Sometimes I feel like I'm not reaching an audience. This past Friday, I posted a review of Freaks (1932) on Trophy Unlocked as well as on the TCM Classic Film Union or CFU. After spending several days researching the film, watching the film and writing a review about it, you hope for more than 5 people to read it on Trophy Unlocked and only 44 on the TCM CFU. Not really rewarding, but that doesn't deter me from wanting to write them. I also know that it's hit and miss as far as getting page views.
Usually a big review gets 70 to 80 hits on Trophy Unlocked and a 100 on TCM, but I've had a couple that seem to have taken off. My Robocop review on Trophy Unlocked has, at last count, 846 hits and Peter Pan has 840. On TCM, two reviews, Godfather and Things to Come, have 1.6K views each. Why? I don't know. I write these because I enjoy writing them, but knowing someone is reading them is rewarding and getting a comment is the icing on the cake. And comments are really rare. Godfather and Things to Come only have 3 each, which is like 1 comment for every 533 views. Seems low to me.

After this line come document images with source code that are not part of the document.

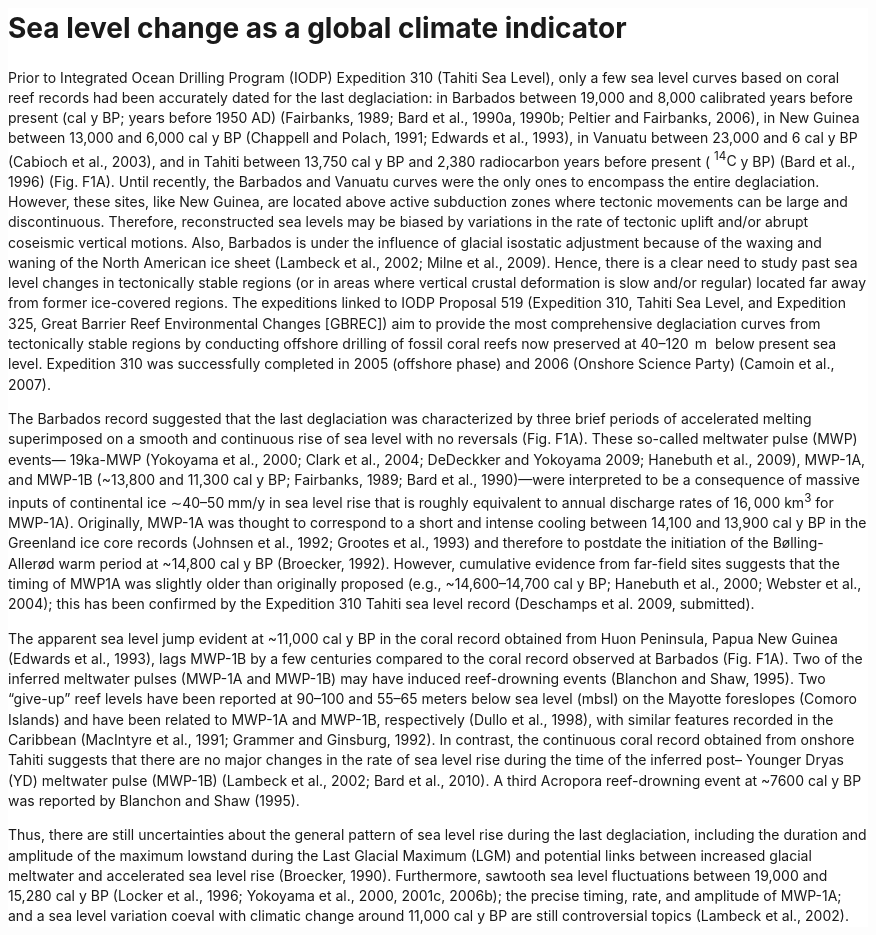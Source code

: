 # Sea level change as a global climate indicator  

Prior to Integrated Ocean Drilling Program (IODP) Expedition 310 (Tahiti Sea Level), only a few sea level curves based on coral reef records had been accurately dated for the last deglaciation: in Barbados between 19,000 and 8,000 calibrated years before present (cal y BP; years before 1950 AD) (Fairbanks, 1989; Bard et al., 1990a, 1990b; Peltier and Fairbanks, 2006), in New Guinea between 13,000 and 6,000 cal y BP (Chappell and Polach, 1991; Edwards et al., 1993), in Vanuatu between 23,000 and 6 cal y BP (Cabioch et al., 2003), and in Tahiti between 13,750 cal y BP and 2,380 radiocarbon years before present ( $^{14}\mathrm{C}$ y BP) (Bard et al., 1996) (Fig. F1A). Until recently, the Barbados and Vanuatu curves were the only ones to encompass the entire deglaciation. However, these sites, like New Guinea, are located above active subduction zones where tectonic movements can be large and discontinuous. Therefore, reconstructed sea levels may be biased by variations in the rate of tectonic uplift and/or abrupt coseismic vertical motions. Also, Barbados is under the influence of glacial isostatic adjustment because of the waxing and waning of the North American ice sheet (Lambeck et al., 2002; Milne et al., 2009). Hence, there is a clear need to study past sea level changes in tectonically stable regions (or in areas where vertical crustal deformation is slow and/or regular) located far away from former ice-covered regions. The expeditions linked to IODP Proposal 519 (Expedition 310, Tahiti Sea Level, and Expedition 325, Great Barrier Reef Environmental Changes [GBREC]) aim to provide the most comprehensive deglaciation curves from tectonically stable regions by conducting offshore drilling of fossil coral reefs now preserved at $40–120\,\mathrm{~m~}$ below present sea level. Expedition 310 was successfully completed in 2005 (offshore phase) and 2006 (Onshore Science Party) (Camoin et al., 2007).  

The Barbados record suggested that the last deglaciation was characterized by three brief periods of accelerated melting superimposed on a smooth and continuous rise of sea level with no reversals (Fig. F1A). These so-called meltwater pulse (MWP) events— 19ka-MWP (Yokoyama et al., 2000; Clark et al., 2004; DeDeckker and Yokoyama 2009; Hanebuth et al., 2009), MWP-1A, and MWP-1B (\~13,800 and 11,300 cal y BP; Fairbanks, 1989; Bard et al., 1990)—were interpreted to be a consequence of massive inputs of continental ice $\mathrm{\sim}40–50\;\mathrm{mm}/\mathrm{y}$ in sea level rise that is roughly equivalent to annual discharge rates of $16,000\ \mathrm{km}^{3}$ for MWP-1A). Originally, MWP-1A was thought to correspond to a short and intense cooling between 14,100 and 13,900 cal y BP in the Greenland ice core records (Johnsen et al., 1992; Grootes et al., 1993) and therefore to postdate the initiation of the Bølling-Allerød warm period at \~14,800 cal y BP (Broecker,  1992).  However,  cumulative  evidence from far-field sites suggests that the timing of MWP1A was slightly older than originally proposed (e.g., \~14,600–14,700 cal y BP; Hanebuth et al., 2000; Webster et al., 2004); this has been confirmed by the Expedition 310 Tahiti sea level record (Deschamps et al. 2009, submitted).  

The apparent sea level jump evident at \~11,000 cal y BP in the coral record obtained from Huon Peninsula, Papua New Guinea (Edwards et al., 1993), lags MWP-1B by a few centuries compared to the coral record observed at Barbados (Fig. F1A). Two of the inferred meltwater pulses (MWP-1A and MWP-1B) may have induced reef-drowning events (Blanchon and Shaw, 1995). Two “give-up” reef levels have been reported at 90–100 and 55–65 meters below sea level (mbsl) on the Mayotte foreslopes (Comoro Islands) and have been related to MWP-1A and MWP-1B, respectively (Dullo et al., 1998), with similar features recorded in the Caribbean (MacIntyre et al., 1991; Grammer and Ginsburg, 1992). In contrast, the continuous coral record obtained from onshore Tahiti suggests that there are no major changes in the rate of sea level rise during the time of the inferred post– Younger  Dryas  (YD)  meltwater  pulse  (MWP-1B) (Lambeck et al., 2002; Bard et al., 2010). A third Acropora reef-drowning event at \~7600 cal y BP was reported by Blanchon and Shaw (1995).  

Thus, there are still uncertainties about the general pattern of sea level rise during the last deglaciation, including the duration and amplitude of the maximum lowstand during the Last Glacial Maximum (LGM) and potential links between increased glacial meltwater and accelerated sea level rise (Broecker, 1990). Furthermore, sawtooth sea level fluctuations between 19,000 and 15,280 cal y BP (Locker et al., 1996; Yokoyama et al., 2000, 2001c, 2006b); the precise timing, rate, and amplitude of MWP-1A; and a sea  level  variation  coeval  with  climatic  change around 11,000 cal y BP are still controversial topics (Lambeck et al., 2002).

On a good week, this blog only gets 5 hits, so I guess I should be used to writing for the void of the internet, with no response or feedback. This leads me back to querying agents. While the hit rate is slightly better, it seems to be the norm nowadays for an agent to only get back to you if they're interested. That really sucks. You don't know if the agent ever really saw it and read your query. Worse is the too quick answer, like within minutes or hours within submission. Even though the query is basically a form letter, you can feel that you've put more effort in the query than the agent did reading it. And finally, there's the feedback which is not helpful in the least. Not being right for an agent's list tells you nothing about the quality of your own writing. And the well wishes at the bottom of the letter, the one wishing you luck finding representation, only reads as a hollow gesture. But still I send them out hoping against hope that mine will get through and find the right agent for me.
As for writing this week, I completed a review of Lost in Translation (2003) which clocked it at about 2500, almost 2600, words. As far as fiction, I'm still retracing my place in Familiar Stranger, the book I've been editing on my own. Over the week, I've moved the story forward by about 2000 words. While I was struggling with moving that forward, I started working on a screenplay, an adaptation of one of my earlier books, A Killer Blog. I've gotten about 24 pages in and 3480 words. All told, I managed to squeeze out my thousand words a day.